▸ **DIRECTIONS**
Locate every line below that contains the word "Stream" and copy it.

[Collection entries]
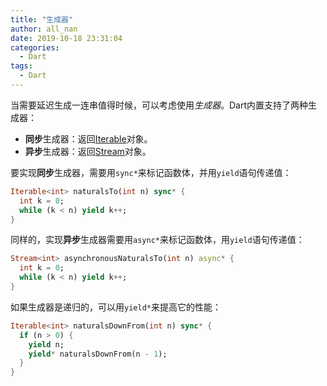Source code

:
 ```yaml
---
title: "生成器"
author: all_nan
date: 2019-10-18 23:31:04
categories:
  - Dart
tags:
  - Dart
---
```


当需要延迟生成一连串值得时候，可以考虑使用*生成器*。Dart内置支持了两种生成器：

- **同步**生成器：返回[Iterable](https://api.dart.dev/stable/dart-core/Iterable-class.html)对象。
- **异步**生成器：返回[Stream](https://api.dart.dev/stable/dart-async/Stream-class.html)对象。

要实现**同步**生成器，需要用`sync*`来标记函数体，并用`yield`语句传递值：

```Dart
Iterable<int> naturalsTo(int n) sync* {
  int k = 0;
  while (k < n) yield k++;
}
```

同样的，实现**异步**生成器需要用`async*`来标记函数体，用`yield`语句传递值：

```Dart
Stream<int> asynchronousNaturalsTo(int n) async* {
  int k = 0;
  while (k < n) yield k++;
}
```

如果生成器是递归的，可以用`yield*`来提高它的性能：

```Dart
Iterable<int> naturalsDownFrom(int n) sync* {
  if (n > 0) {
    yield n;
    yield* naturalsDownFrom(n - 1);
  }
}
```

▸ **ANSWER SECTION**
- **异步**生成器：返回[Stream](https://api.dart.dev/stable/dart-async/Stream-class.html)对象。
Stream<int> asynchronousNaturalsTo(int n) async* {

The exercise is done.